Task description: Tally the lines in the material below that hold the string "codice" and report the tally alone.

Material for this exercise:

........

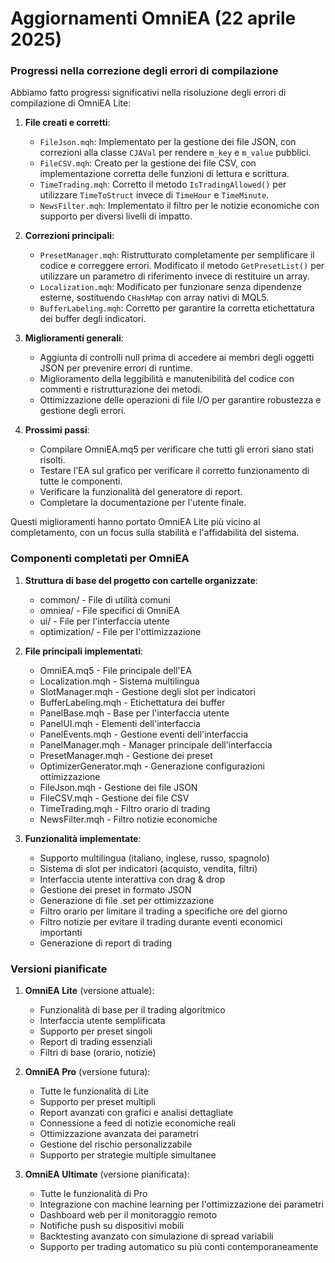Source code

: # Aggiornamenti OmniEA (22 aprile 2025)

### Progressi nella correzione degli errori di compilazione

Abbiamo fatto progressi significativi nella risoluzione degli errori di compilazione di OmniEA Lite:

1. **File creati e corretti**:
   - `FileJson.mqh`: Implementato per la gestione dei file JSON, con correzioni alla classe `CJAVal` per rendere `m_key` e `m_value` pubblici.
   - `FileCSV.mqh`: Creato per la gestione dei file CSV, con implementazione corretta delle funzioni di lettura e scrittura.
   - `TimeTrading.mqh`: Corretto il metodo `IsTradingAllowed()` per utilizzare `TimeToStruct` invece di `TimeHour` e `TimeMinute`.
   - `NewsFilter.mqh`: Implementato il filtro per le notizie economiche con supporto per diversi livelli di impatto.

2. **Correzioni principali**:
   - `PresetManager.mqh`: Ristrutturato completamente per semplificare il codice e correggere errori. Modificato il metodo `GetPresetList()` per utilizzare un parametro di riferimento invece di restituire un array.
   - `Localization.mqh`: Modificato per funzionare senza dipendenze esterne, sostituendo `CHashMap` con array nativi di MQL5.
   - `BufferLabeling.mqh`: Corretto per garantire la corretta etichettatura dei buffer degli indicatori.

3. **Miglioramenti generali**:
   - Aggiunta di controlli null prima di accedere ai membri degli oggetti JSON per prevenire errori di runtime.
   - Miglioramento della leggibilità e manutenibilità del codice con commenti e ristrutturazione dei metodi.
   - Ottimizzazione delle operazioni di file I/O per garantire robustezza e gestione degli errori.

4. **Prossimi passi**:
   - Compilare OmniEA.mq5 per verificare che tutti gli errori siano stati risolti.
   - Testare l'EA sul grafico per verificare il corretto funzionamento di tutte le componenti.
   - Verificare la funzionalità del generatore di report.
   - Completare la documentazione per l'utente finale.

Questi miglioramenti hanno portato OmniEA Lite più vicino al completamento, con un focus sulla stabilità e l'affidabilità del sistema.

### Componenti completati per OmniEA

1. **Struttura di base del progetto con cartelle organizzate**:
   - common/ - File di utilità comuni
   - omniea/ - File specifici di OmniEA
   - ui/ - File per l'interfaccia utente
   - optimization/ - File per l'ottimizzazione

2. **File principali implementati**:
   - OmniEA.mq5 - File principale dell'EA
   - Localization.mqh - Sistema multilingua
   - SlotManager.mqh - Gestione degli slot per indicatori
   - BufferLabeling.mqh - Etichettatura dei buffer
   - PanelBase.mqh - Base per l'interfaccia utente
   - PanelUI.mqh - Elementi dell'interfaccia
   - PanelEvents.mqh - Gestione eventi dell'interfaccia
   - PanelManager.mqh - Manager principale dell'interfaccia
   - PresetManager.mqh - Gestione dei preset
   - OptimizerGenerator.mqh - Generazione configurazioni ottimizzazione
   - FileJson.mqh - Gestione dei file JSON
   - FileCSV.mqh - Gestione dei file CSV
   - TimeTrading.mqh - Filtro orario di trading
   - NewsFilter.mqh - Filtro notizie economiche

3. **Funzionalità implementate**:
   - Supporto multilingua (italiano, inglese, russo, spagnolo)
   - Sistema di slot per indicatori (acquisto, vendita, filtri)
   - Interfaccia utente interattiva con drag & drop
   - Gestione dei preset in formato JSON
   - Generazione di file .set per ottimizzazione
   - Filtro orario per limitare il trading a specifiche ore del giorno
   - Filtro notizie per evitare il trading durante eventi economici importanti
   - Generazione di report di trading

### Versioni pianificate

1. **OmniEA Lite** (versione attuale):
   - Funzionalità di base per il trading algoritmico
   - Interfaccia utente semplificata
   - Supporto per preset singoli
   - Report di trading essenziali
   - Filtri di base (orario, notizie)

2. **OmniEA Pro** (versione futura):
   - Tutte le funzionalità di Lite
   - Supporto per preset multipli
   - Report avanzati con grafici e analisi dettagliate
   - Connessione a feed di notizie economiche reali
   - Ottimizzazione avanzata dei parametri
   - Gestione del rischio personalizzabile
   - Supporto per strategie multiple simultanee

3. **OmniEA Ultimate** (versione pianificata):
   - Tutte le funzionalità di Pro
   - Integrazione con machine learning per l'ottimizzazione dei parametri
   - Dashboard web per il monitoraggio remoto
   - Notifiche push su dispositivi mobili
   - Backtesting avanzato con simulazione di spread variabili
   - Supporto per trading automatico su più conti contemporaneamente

........

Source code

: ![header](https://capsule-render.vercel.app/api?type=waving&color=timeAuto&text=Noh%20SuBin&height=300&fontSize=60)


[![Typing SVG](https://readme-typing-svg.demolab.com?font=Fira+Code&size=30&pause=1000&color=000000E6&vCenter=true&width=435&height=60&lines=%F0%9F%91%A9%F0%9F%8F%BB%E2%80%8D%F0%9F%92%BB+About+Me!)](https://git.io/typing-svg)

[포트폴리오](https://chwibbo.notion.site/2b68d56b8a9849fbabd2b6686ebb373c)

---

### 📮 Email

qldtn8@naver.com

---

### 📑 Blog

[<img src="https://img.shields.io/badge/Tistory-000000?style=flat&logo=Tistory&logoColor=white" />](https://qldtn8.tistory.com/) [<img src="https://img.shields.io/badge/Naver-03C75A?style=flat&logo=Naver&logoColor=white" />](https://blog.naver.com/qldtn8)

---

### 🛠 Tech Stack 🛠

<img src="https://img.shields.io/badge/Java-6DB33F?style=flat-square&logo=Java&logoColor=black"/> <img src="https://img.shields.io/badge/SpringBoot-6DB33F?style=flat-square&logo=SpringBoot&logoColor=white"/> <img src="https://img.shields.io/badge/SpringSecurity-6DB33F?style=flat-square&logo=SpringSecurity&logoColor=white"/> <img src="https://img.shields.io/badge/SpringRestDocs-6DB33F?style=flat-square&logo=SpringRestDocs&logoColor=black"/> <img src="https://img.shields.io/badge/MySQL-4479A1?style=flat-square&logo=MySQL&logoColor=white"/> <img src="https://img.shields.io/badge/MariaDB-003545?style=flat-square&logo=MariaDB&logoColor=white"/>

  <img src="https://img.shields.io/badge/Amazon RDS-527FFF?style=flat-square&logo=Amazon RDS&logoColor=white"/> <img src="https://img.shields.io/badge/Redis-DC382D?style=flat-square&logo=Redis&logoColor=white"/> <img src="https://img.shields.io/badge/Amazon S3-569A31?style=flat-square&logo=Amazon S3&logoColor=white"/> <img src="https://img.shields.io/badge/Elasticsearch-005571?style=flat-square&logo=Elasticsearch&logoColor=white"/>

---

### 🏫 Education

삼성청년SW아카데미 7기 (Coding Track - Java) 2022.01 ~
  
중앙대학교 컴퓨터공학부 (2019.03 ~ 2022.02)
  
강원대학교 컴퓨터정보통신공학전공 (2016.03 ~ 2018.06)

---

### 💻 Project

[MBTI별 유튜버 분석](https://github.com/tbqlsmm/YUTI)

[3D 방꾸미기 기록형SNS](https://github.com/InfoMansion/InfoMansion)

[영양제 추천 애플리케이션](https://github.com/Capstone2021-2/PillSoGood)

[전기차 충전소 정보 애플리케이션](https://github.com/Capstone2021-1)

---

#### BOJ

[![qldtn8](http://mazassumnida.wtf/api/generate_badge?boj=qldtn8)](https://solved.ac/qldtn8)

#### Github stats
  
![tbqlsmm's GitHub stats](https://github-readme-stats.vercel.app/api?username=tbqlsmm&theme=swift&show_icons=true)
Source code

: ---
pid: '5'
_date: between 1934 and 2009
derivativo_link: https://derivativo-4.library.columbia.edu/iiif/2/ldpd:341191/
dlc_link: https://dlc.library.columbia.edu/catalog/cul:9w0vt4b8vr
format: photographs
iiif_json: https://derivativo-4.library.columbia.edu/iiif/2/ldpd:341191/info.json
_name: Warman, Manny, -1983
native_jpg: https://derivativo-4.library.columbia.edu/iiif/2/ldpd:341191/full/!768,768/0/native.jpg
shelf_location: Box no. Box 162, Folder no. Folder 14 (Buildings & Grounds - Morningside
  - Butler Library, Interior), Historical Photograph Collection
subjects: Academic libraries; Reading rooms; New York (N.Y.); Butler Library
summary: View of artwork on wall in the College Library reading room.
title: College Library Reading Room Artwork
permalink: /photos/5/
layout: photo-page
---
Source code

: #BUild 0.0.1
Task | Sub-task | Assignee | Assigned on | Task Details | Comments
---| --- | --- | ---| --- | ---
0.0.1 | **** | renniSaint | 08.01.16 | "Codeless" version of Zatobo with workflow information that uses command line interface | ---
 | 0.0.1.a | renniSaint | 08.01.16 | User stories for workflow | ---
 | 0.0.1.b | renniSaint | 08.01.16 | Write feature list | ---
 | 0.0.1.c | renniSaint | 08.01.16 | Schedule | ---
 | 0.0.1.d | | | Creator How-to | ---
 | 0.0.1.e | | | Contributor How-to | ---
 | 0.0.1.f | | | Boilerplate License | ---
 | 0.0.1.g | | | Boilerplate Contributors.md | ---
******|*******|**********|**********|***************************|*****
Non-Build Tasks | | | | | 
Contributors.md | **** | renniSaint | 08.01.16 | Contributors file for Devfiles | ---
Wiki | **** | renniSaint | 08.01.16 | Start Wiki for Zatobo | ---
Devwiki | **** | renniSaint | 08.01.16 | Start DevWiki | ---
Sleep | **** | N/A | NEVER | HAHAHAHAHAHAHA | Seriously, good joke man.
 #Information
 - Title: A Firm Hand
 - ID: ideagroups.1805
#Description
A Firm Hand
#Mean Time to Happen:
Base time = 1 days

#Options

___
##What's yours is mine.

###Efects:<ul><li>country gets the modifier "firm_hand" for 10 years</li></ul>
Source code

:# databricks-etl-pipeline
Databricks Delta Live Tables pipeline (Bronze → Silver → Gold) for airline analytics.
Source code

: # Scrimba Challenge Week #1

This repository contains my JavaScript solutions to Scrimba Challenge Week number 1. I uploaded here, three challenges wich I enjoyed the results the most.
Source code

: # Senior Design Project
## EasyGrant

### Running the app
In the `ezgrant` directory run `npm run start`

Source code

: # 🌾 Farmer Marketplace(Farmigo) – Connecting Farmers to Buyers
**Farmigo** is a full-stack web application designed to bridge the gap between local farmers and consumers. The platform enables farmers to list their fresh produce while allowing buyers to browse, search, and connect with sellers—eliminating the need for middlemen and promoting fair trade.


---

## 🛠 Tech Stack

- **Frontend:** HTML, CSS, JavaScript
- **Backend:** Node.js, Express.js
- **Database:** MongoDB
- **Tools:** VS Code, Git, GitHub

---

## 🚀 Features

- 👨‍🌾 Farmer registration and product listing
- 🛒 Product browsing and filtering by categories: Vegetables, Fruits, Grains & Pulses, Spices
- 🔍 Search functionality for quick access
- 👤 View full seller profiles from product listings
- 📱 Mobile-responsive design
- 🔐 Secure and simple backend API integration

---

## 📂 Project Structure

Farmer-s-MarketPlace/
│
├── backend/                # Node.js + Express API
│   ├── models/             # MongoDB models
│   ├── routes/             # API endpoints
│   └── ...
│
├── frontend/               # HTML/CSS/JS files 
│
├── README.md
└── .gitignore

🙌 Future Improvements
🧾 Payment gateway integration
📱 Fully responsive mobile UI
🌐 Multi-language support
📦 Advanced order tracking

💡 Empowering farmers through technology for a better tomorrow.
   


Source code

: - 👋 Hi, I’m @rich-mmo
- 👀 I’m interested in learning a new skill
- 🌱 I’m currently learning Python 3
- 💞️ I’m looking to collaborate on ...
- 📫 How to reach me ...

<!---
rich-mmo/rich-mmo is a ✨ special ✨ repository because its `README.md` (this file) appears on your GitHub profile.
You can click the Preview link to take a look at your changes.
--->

........

Result below: 2